Guerra ispano-americana, marina militare

GUERRA SPAGNOLO-AMERICANA, MARINA IN. Poco prima della guerra ispano-americana, il crescente interesse americano per una marina moderna e potente aveva portato a un aumento degli stanziamenti e a un vigoroso programma di costruzione di navi, in particolare di corazzate e incrociatori. La guerra ispano-americana (1898) durò solo novanta giorni, ma segnò il processo di combattimento generalmente riuscito dell'allora nuova marina americana. Dopo otto anni l'apparizione di Alfred Thayer Mahan L'influenza del potere del mare sulla storia, il conflitto illustrava principi e tecniche di guerra che a volte venivano rispettati, a volte violati.

Le principali aree di combattimento della guerra erano i possedimenti spagnoli nelle Filippine e nei Caraibi. In entrambi i teatri, l'ascesa navale americana fu stabilita per la prima volta, sebbene con mezzi diversi, per assicurare il controllo del mare prima di intraprendere operazioni anfibie e militari. Il 1 ° maggio 1898, nella battaglia della baia di Manila, che coinvolse le forze di incrociatori secondari in un'area secondaria, il Commodoro George Dewey sconfisse facilmente un antiquato squadrone spagnolo che fungeva da flotta di fortezza fissa. Nelle aree atlantiche-caraibiche, la strategia di guerra e le decisioni di comando si sono rivelate più complesse e difficili.

Alla fine di aprile il Dipartimento della Marina ha ceduto incautamente al clamore di cittadini influenti, ma male informati, della costa orientale per la protezione delle coste e successivamente ha diviso gli obiettivi e le forze navali. L'ammiraglio William T. Sampson, con nuove corazzate, stabilì un blocco al largo dell'Avana, il presunto centro strategico cubano. A Norfolk, in Virginia, una flotta di fortezza mobile prevista dal Commodoro Winfield Scott Schley fu preparata a difendersi da incursioni costiere quasi impossibili da parte della principale flotta spagnola.

All'inizio di maggio, apprendendo che l'ammiraglio spagnolo Pascual Cervera aveva lasciato le isole di Capo Verde, Sampson revocò la maggior parte del suo blocco e si diresse verso est con l'errato presupposto che il suo avversario avrebbe prima fatto scalo a San Juan, Porto Rico, e poi avrebbe continuato la sua presunta destinazione finale, L'Avana. Ma Cervera, data la libertà di decisione di comando, ha scelto una rotta e un porto diverso da quelli che avrebbe avuto in tempo di pace. Pertanto, non ci fu alcun confronto tra le forze navali al largo di Porto Rico. Cervera è scivolata nel porto cubano più vicino, Santiago, che allora non era sotto sorveglianza americana. Dieci giorni dopo, dopo confusione e ritardo, Schley localizzò Cervera e stabilì un blocco, in seguito raggiunto da Sampson. Ben presto gli americani sbarcarono marines e soldati e iniziarono la loro campagna militare contro Santiago. Quando la caduta della città divenne imminente, Cervera fu indirizzata alla sortita, se possibile, all'Avana. Tuttavia, nella battaglia navale del 3 luglio, la sua flotta fu sopraffatta e arenata, un significativo preludio ad ulteriori operazioni di successo americane contro Cuba e, più tardi, Porto Rico.

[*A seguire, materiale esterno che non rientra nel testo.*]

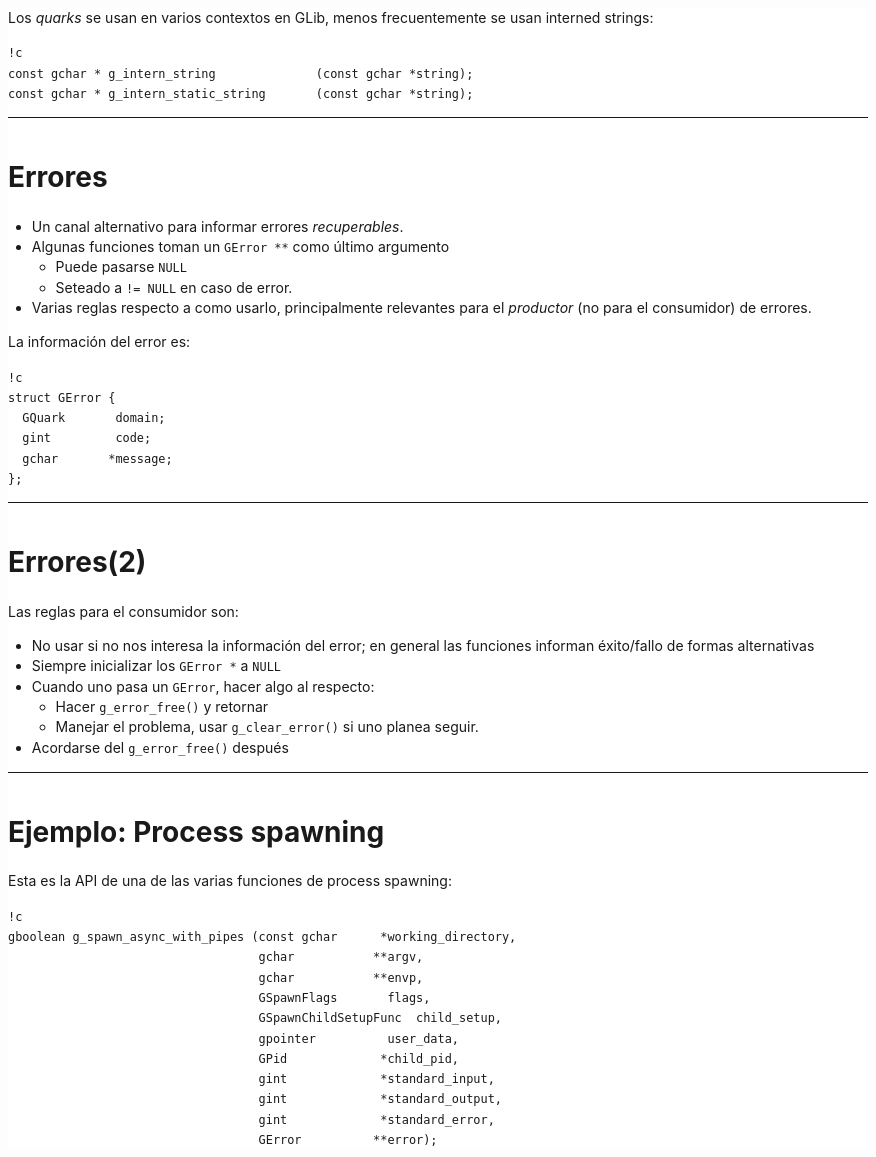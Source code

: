 Los *quarks* se usan en varios contextos en GLib, menos frecuentemente se
usan interned strings:

    !c
    const gchar * g_intern_string              (const gchar *string);
    const gchar * g_intern_static_string       (const gchar *string);

----

# Errores

 * Un canal alternativo para informar errores *recuperables*.
 * Algunas funciones toman un `GError **` como último argumento
    * Puede pasarse `NULL`
    * Seteado a `!= NULL` en caso de error.
 * Varias reglas respecto a como usarlo, principalmente relevantes para el
   *productor* (no para el consumidor) de errores.

La información del error es:

    !c
    struct GError {
      GQuark       domain;
      gint         code;
      gchar       *message;
    };

----

# Errores(2)

Las reglas para el consumidor son:

 * No usar si no nos interesa la información del error; en general las funciones
   informan éxito/fallo de formas alternativas
 * Siempre inicializar los `GError *` a `NULL`
 * Cuando uno pasa un `GError`, hacer algo al respecto:
     * Hacer `g_error_free()` y retornar
     * Manejar el problema, usar `g_clear_error()` si uno planea seguir.
 * Acordarse del `g_error_free()` después

----

# Ejemplo: Process spawning

Esta es la API de una de las varias funciones de process spawning:

    !c
    gboolean g_spawn_async_with_pipes (const gchar      *working_directory,
                                       gchar           **argv,
                                       gchar           **envp,
                                       GSpawnFlags       flags,
                                       GSpawnChildSetupFunc  child_setup,
                                       gpointer          user_data,
                                       GPid             *child_pid,
                                       gint             *standard_input,
                                       gint             *standard_output,
                                       gint             *standard_error,
                                       GError          **error);
 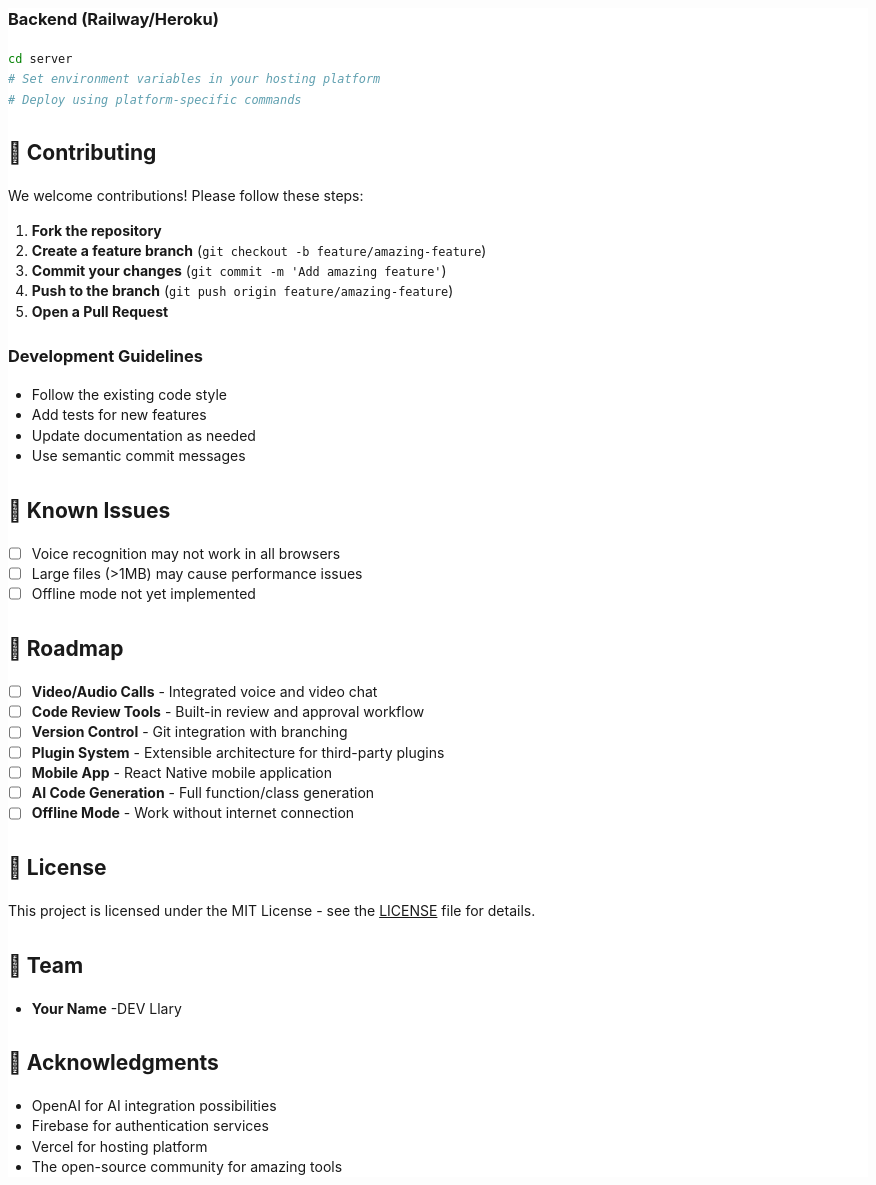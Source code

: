 ### Backend (Railway/Heroku)
```bash
cd server
# Set environment variables in your hosting platform
# Deploy using platform-specific commands
```

## 🤝 Contributing

We welcome contributions! Please follow these steps:

1. **Fork the repository**
2. **Create a feature branch** (`git checkout -b feature/amazing-feature`)
3. **Commit your changes** (`git commit -m 'Add amazing feature'`)
4. **Push to the branch** (`git push origin feature/amazing-feature`)
5. **Open a Pull Request**

### Development Guidelines
- Follow the existing code style
- Add tests for new features
- Update documentation as needed
- Use semantic commit messages

## 🐛 Known Issues

- [ ] Voice recognition may not work in all browsers
- [ ] Large files (>1MB) may cause performance issues
- [ ] Offline mode not yet implemented

## 🔮 Roadmap

- [ ] **Video/Audio Calls** - Integrated voice and video chat
- [ ] **Code Review Tools** - Built-in review and approval workflow
- [ ] **Version Control** - Git integration with branching
- [ ] **Plugin System** - Extensible architecture for third-party plugins
- [ ] **Mobile App** - React Native mobile application
- [ ] **AI Code Generation** - Full function/class generation
- [ ] **Offline Mode** - Work without internet connection

## 📄 License

This project is licensed under the MIT License - see the [LICENSE](LICENSE) file for details.

## 👥 Team

- **Your Name** -DEV Llary

## 🙏 Acknowledgments

- OpenAI for AI integration possibilities
- Firebase for authentication services
- Vercel for hosting platform
- The open-source community for amazing tools
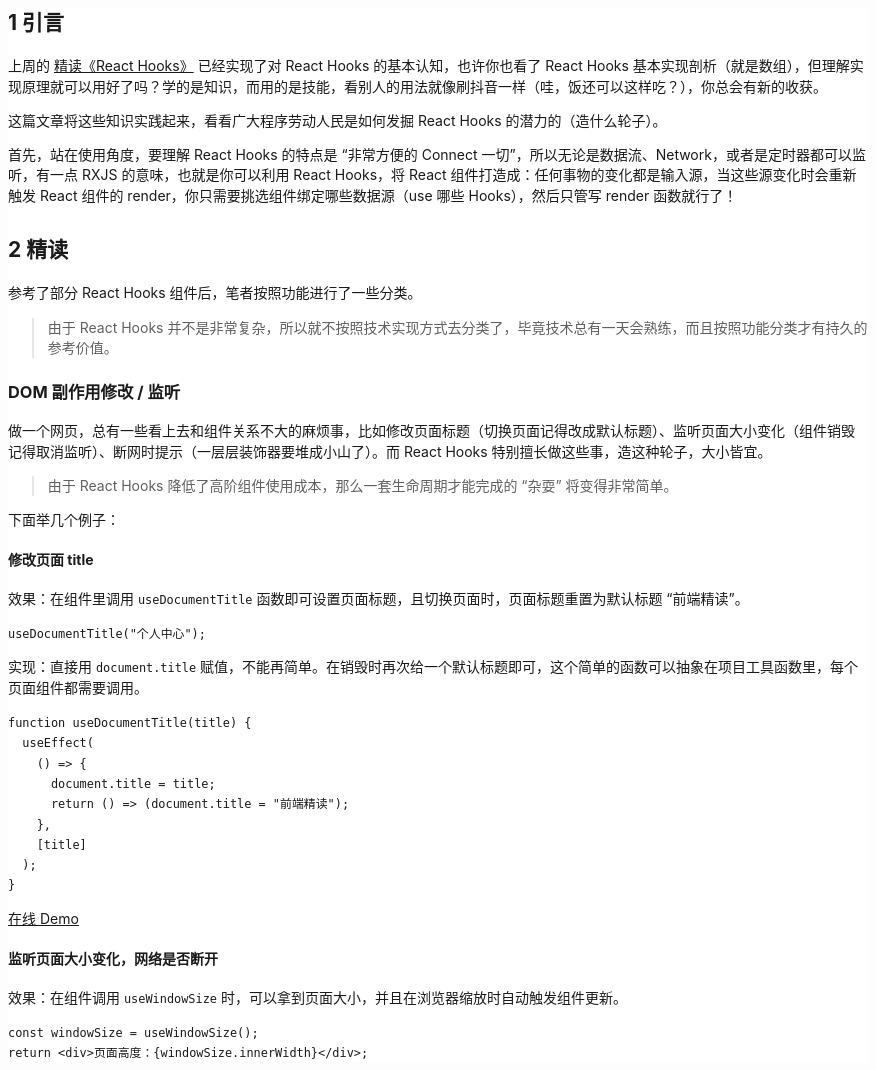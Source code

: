## 1 引言

上周的 [精读《React Hooks》](https://github.com/dt-fe/weekly/blob/master/79.%E7%B2%BE%E8%AF%BB%E3%80%8AReact%20Hooks%E3%80%8B.md) 已经实现了对 React Hooks 的基本认知，也许你也看了 React Hooks 基本实现剖析（就是数组），但理解实现原理就可以用好了吗？学的是知识，而用的是技能，看别人的用法就像刷抖音一样（哇，饭还可以这样吃？），你总会有新的收获。

这篇文章将这些知识实践起来，看看广大程序劳动人民是如何发掘 React Hooks 的潜力的（造什么轮子）。

首先，站在使用角度，要理解 React Hooks 的特点是 “非常方便的 Connect 一切”，所以无论是数据流、Network，或者是定时器都可以监听，有一点 RXJS 的意味，也就是你可以利用 React Hooks，将 React 组件打造成：任何事物的变化都是输入源，当这些源变化时会重新触发 React 组件的 render，你只需要挑选组件绑定哪些数据源（use 哪些 Hooks），然后只管写 render 函数就行了！

## 2 精读

参考了部分 React Hooks 组件后，笔者按照功能进行了一些分类。

> 由于 React Hooks 并不是非常复杂，所以就不按照技术实现方式去分类了，毕竟技术总有一天会熟练，而且按照功能分类才有持久的参考价值。

### DOM 副作用修改 / 监听

做一个网页，总有一些看上去和组件关系不大的麻烦事，比如修改页面标题（切换页面记得改成默认标题）、监听页面大小变化（组件销毁记得取消监听）、断网时提示（一层层装饰器要堆成小山了）。而 React Hooks 特别擅长做这些事，造这种轮子，大小皆宜。

> 由于 React Hooks 降低了高阶组件使用成本，那么一套生命周期才能完成的 “杂耍” 将变得非常简单。

下面举几个例子：

#### 修改页面 title

效果：在组件里调用 `useDocumentTitle` 函数即可设置页面标题，且切换页面时，页面标题重置为默认标题 “前端精读”。

```tsx
useDocumentTitle("个人中心");
```

实现：直接用 `document.title` 赋值，不能再简单。在销毁时再次给一个默认标题即可，这个简单的函数可以抽象在项目工具函数里，每个页面组件都需要调用。

```tsx
function useDocumentTitle(title) {
  useEffect(
    () => {
      document.title = title;
      return () => (document.title = "前端精读");
    },
    [title]
  );
}
```

[在线 Demo](https://codesandbox.io/s/lrnvnx866l)

#### 监听页面大小变化，网络是否断开

效果：在组件调用 `useWindowSize` 时，可以拿到页面大小，并且在浏览器缩放时自动触发组件更新。

```tsx
const windowSize = useWindowSize();
return <div>页面高度：{windowSize.innerWidth}</div>;
```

Ci furono molte importanti lezioni navali apprese durante la guerra, da cui gli americani trassero profitto. La loro artiglieria richiese un rapido miglioramento tecnologico, che il tenente Comdr. William S. Sims presto fornito. La ricerca e lo sviluppo ingegneristico sono stati stimolati dalla creazione della Naval Engineering Experiment Station. Perché ci sono voluti sessantasei giorni per il Oregon per navigare da San Francisco intorno a Capo Horn fino a Key West, in Florida, e unirsi alla flotta, furono esercitate pressioni per una rotta sul canale attraverso l'America centrale. La necessità di basi d'oltremare per il supporto logistico divenne evidente. La guerra ispano-americana ha anche aggiunto un forte impulso alla crescente domanda di una marina americana seconda a nessuno.

Bibliografia

Marolda, Edward J., ed. Theodore Roosevelt, la US Navy e la guerra ispano-americana. New York: Palgrave, 2001.

Wilson, Herbert W. La caduta della Spagna: storia navale della guerra ispano-americana. New York: B. Franklin, 1971.